It was a better death than he deserved, for though his territories
were well administered, and though Seringapatam was found to be
fortified, garrisoned, provisioned, better than many a modern fort,
and though in every way his vitality was superhuman, it was the
vitality of a devil, and not of a man. Hyder-Ali, his father, had been
wild, untamable, given to long solitudes in the jungles, remote from
all save savage beasts. Let the only excuse, therefore, which can be
made from Tippoo-Sultan be given him--he was born with insanity in his
Relieved from the Tiger-cub--the golden Tiger-head footstool of the
throne found in the royal audience chamber at Seringapatam is now at
Windsor--who had kept Madras in a constant state of alarm for close on
half a century, the Board of Control settled down to various pieces of
policy, for it must not be forgotten that all political work had been
taken out of the hands of the East India Company. This is a point
frequently overlooked, so it must be borne in mind that for all
actions after 1784, the Board of Control, that is, a body of unbiassed
English politicians appointed by the Crown, are entirely responsible.
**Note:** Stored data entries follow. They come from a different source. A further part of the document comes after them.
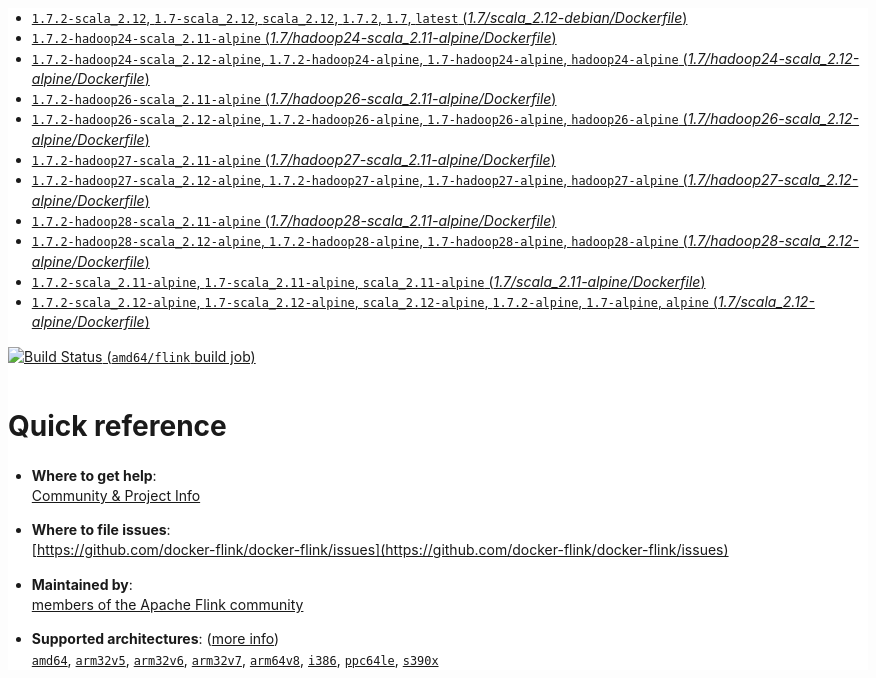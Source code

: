 -	[`1.7.2-scala_2.12`, `1.7-scala_2.12`, `scala_2.12`, `1.7.2`, `1.7`, `latest` (*1.7/scala_2.12-debian/Dockerfile*)](https://github.com/docker-flink/docker-flink/blob/09377da9d3b49295729b56e84fc6a7ebb4f353ee/1.7/scala_2.12-debian/Dockerfile)
-	[`1.7.2-hadoop24-scala_2.11-alpine` (*1.7/hadoop24-scala_2.11-alpine/Dockerfile*)](https://github.com/docker-flink/docker-flink/blob/09377da9d3b49295729b56e84fc6a7ebb4f353ee/1.7/hadoop24-scala_2.11-alpine/Dockerfile)
-	[`1.7.2-hadoop24-scala_2.12-alpine`, `1.7.2-hadoop24-alpine`, `1.7-hadoop24-alpine`, `hadoop24-alpine` (*1.7/hadoop24-scala_2.12-alpine/Dockerfile*)](https://github.com/docker-flink/docker-flink/blob/09377da9d3b49295729b56e84fc6a7ebb4f353ee/1.7/hadoop24-scala_2.12-alpine/Dockerfile)
-	[`1.7.2-hadoop26-scala_2.11-alpine` (*1.7/hadoop26-scala_2.11-alpine/Dockerfile*)](https://github.com/docker-flink/docker-flink/blob/09377da9d3b49295729b56e84fc6a7ebb4f353ee/1.7/hadoop26-scala_2.11-alpine/Dockerfile)
-	[`1.7.2-hadoop26-scala_2.12-alpine`, `1.7.2-hadoop26-alpine`, `1.7-hadoop26-alpine`, `hadoop26-alpine` (*1.7/hadoop26-scala_2.12-alpine/Dockerfile*)](https://github.com/docker-flink/docker-flink/blob/09377da9d3b49295729b56e84fc6a7ebb4f353ee/1.7/hadoop26-scala_2.12-alpine/Dockerfile)
-	[`1.7.2-hadoop27-scala_2.11-alpine` (*1.7/hadoop27-scala_2.11-alpine/Dockerfile*)](https://github.com/docker-flink/docker-flink/blob/09377da9d3b49295729b56e84fc6a7ebb4f353ee/1.7/hadoop27-scala_2.11-alpine/Dockerfile)
-	[`1.7.2-hadoop27-scala_2.12-alpine`, `1.7.2-hadoop27-alpine`, `1.7-hadoop27-alpine`, `hadoop27-alpine` (*1.7/hadoop27-scala_2.12-alpine/Dockerfile*)](https://github.com/docker-flink/docker-flink/blob/09377da9d3b49295729b56e84fc6a7ebb4f353ee/1.7/hadoop27-scala_2.12-alpine/Dockerfile)
-	[`1.7.2-hadoop28-scala_2.11-alpine` (*1.7/hadoop28-scala_2.11-alpine/Dockerfile*)](https://github.com/docker-flink/docker-flink/blob/09377da9d3b49295729b56e84fc6a7ebb4f353ee/1.7/hadoop28-scala_2.11-alpine/Dockerfile)
-	[`1.7.2-hadoop28-scala_2.12-alpine`, `1.7.2-hadoop28-alpine`, `1.7-hadoop28-alpine`, `hadoop28-alpine` (*1.7/hadoop28-scala_2.12-alpine/Dockerfile*)](https://github.com/docker-flink/docker-flink/blob/09377da9d3b49295729b56e84fc6a7ebb4f353ee/1.7/hadoop28-scala_2.12-alpine/Dockerfile)
-	[`1.7.2-scala_2.11-alpine`, `1.7-scala_2.11-alpine`, `scala_2.11-alpine` (*1.7/scala_2.11-alpine/Dockerfile*)](https://github.com/docker-flink/docker-flink/blob/09377da9d3b49295729b56e84fc6a7ebb4f353ee/1.7/scala_2.11-alpine/Dockerfile)
-	[`1.7.2-scala_2.12-alpine`, `1.7-scala_2.12-alpine`, `scala_2.12-alpine`, `1.7.2-alpine`, `1.7-alpine`, `alpine` (*1.7/scala_2.12-alpine/Dockerfile*)](https://github.com/docker-flink/docker-flink/blob/09377da9d3b49295729b56e84fc6a7ebb4f353ee/1.7/scala_2.12-alpine/Dockerfile)

[![Build Status](https://doi-janky.infosiftr.net/job/multiarch/job/amd64/job/flink/badge/icon) (`amd64/flink` build job)](https://doi-janky.infosiftr.net/job/multiarch/job/amd64/job/flink/)

# Quick reference

-	**Where to get help**:  
	[Community & Project Info](https://flink.apache.org/community.html)

-	**Where to file issues**:  
	[https://github.com/docker-flink/docker-flink/issues](https://github.com/docker-flink/docker-flink/issues)

-	**Maintained by**:  
	[members of the Apache Flink community](https://github.com/docker-flink/docker-flink)

-	**Supported architectures**: ([more info](https://github.com/docker-library/official-images#architectures-other-than-amd64))  
	[`amd64`](https://hub.docker.com/r/amd64/flink/), [`arm32v5`](https://hub.docker.com/r/arm32v5/flink/), [`arm32v6`](https://hub.docker.com/r/arm32v6/flink/), [`arm32v7`](https://hub.docker.com/r/arm32v7/flink/), [`arm64v8`](https://hub.docker.com/r/arm64v8/flink/), [`i386`](https://hub.docker.com/r/i386/flink/), [`ppc64le`](https://hub.docker.com/r/ppc64le/flink/), [`s390x`](https://hub.docker.com/r/s390x/flink/)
They settled a disputed succession in Tanjore, they ousted the Nawab
of Arcot, and by putting a nominee of their own on the throne with a
pension of one-fifth of the revenue only, became vested with the whole
of the rest of the Carnatic. They then turned their attention to Oude,
where the Government of Sa'adut-Ali was in a shocking state of
disorder. Reformation being urged upon him, he wilily announced his
intention of abdicating, and thus gained some delay. Rather to his
disadvantage than otherwise, since Lord Mornington was not long in
producing a cut-and-dried scheme by which the Company should "acquire
the exclusive authority, civil and military, over the dominions of
Oude"; and also that by "secret treaty, not by formal abdication," the
Nawab, in consideration of receiving a liberal pension, the family
treasure and jewels, should agree to his sons' names being "no further
mentioned than may be necessary for the purpose of securing to them a
It was a big order, and to it the Nawab naturally objected. But the
screw was too tight. He had yielded himself vassal in order to gain
the throne. His government was atrocious. It was practically
impossible for the New Code of Western Ethics, which was everywhere
raising its head in menace to the iniquities of the East, to look on
such things and live. So in the end the treaty was signed; and
whatever else the result might be, one thing is certain, the
inhabitants of Oude were none the worse for the change of rulers.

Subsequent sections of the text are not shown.